I’ve written several times about there being five unique or different love languages and that if you’re not using your partner’s unique, love language then your expressions of love and commitment are potentially not being heard. The notion of there being five, unique love languages was first written about by Gary Chapman.
In Chapman’s best seller he explains that there are five distinct languages of love and that by default, naïve of this or naïve to the unique language of love of our partner, we typically express our love and commitment to our partner using our OWN language of love. And in doing so risk those messages of love not being heard.
If that’s the case so is the corollary of that. That if your partner is not cognisant of your unique love language or does not practice it to become proficient despite their best intentions, over time you will begin to question their devotion and commitment to you. Their messages of love will not be received by you.
So what can you do? And how can you ensure that your partner expresses his or her love and devotion to you in the love language that you appreciate, hear and feel?
I’ve outlined seven steps to having your loved one’s messages of love heard and lovingly received by you.
The first step is to decipher your own unique language of love. How do you know that you are loved? Is it through Words of Affirmation, Physical Touch (which could be quite separate from having a sexual connection), Receiving Gifts, Acts of Service or spending Quality Time together?
Really be clear about which of these is your Primary mode of knowing that you feel loved. If you’r unsure as to which of these languages of love is YOUR language of love – learn how to determine it and what questions to ask yourself in an earlier article that I wrote.
Once you have discovered your primary love language, think about all the things that really juice you up – using that language of love, and if your partner were to do those things or say those things on a regular or daily basis your spirits would soar. You would know that you were truly loved, and that your partner was committed to you and the relationship at its deepest level.
Then think about things your partner could do each day – say for 15 minutes each day as a practice to learning your unique language – your language of love – remembering that for him or her this is as foreign or as challenging as learning a new language – so they will make mistakes, forget or in the early days at times flounder or feel incompetent.
Commit to practicing using one another’s love language initially for a minimum of 10 – 15 minutes per day, or depending on the language – a minimum of 5 touch points each day. And keep up the conscious practice sessions for a minimum period of two or three months. That is until you are proficient and it flows naturally.
Remember that no one learns a new language in a few short weeks. Learning a new language takes commitment and a desire to communicate proficiently, wanting to be heard and to communicate fluently. Learning a love language that is different from yours requires the same commitment.
At first using your partner’s love language instead of your own will feel foreign, unnatural and at times stilted. That’s to be expected. Just keep the end goal in mind that you want to express your heartfelt love and commitment, and you want those sentiments to be heard and received. Just as you want to hear and receive the loving sentiments of your partner.
Give your partner feedback- use their love language.
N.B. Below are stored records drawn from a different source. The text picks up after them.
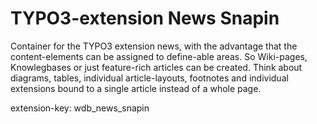 TYPO3-extension News Snapin
===========================

Container for the TYPO3 extension news, with the advantage that the content-elements can be
assigned to define-able areas. So Wiki-pages, Knowlegbases or just feature-rich articles can be 
created. Think about diagrams, tables, individual article-layouts, footnotes and individual 
extensions bound to a single article instead of a whole page.

extension-key: wdb_news_snapin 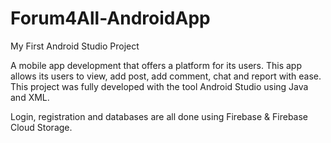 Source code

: # Forum4All-AndroidApp
My First Android Studio Project

A mobile app development that offers a platform for its users. This app allows its users to view, add post, add comment, chat and report with ease. This project was fully developed with the tool Android Studio using Java and XML.

Login, registration and databases are all done using Firebase & Firebase Cloud Storage.
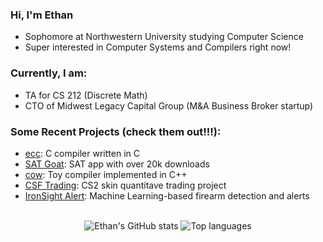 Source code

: ### Hi, I'm Ethan
- Sophomore at Northwestern University studying Computer Science
- Super interested in Computer Systems and Compilers right now!
### Currently, I am:
- TA for CS 212 (Discrete Math)
- CTO of Midwest Legacy Capital Group (M&A Business Broker startup)
### Some Recent Projects (check them out!!!):
- [ecc](https://github.com/ethan-prime/ecc): C compiler written in C
- [SAT Goat](https://github.com/ethan-prime/SAT-Goat): SAT app with over 20k downloads
- [cow](https://github.com/ethan-prime/cow): Toy compiler implemented in C++
- [CSF Trading](https://github.com/ethan-prime/csf-trading): CS2 skin quantitave trading project
- [IronSight Alert](https://github.com/ethan-prime/IronSight-Alert): Machine Learning-based firearm detection and alerts
<br>
<div align="center">
<img alt="Ethan's GitHub stats" src="https://github-readme-stats.vercel.app/api?username=ethan-prime&layout=compact&show_icons=true&hide_title=true&hide_rank=true&theme=dracula"/>
<img alt="Top languages" src="https://github-readme-stats.vercel.app/api/top-langs/?username=ethan-prime&layout=compact&&langs_count=6&theme=dracula&hide=jupyter%20notebook"/>
</div>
Tell them how much you feel loved and what you most receive or hear from their attempts to use your love language. If they are struggling to engage using your love language, reinforce their efforts. Let them know how much its use makes you feel wanted, loved and committed to. And remember that just as there is with any foreign language, within the language there are various dialects spoken. So become proficient in one another’s love language dialect.
Accept nothing less. I so often hear stories of couples you are maintain that they are aware of their individual love languages but one or both partners feel knowing this is enough. Without practice all too soon bad habits creep in and one or both forget and default to using their own language of love. In the absence of a commitment and conscious practice to become proficient it’s so easy to slip or forget.
Commit consciously to practicing until you are both proficient in one another’s love language. You’ll know when that’s happened as you will feel loved up and so will your partner. Deliciously so.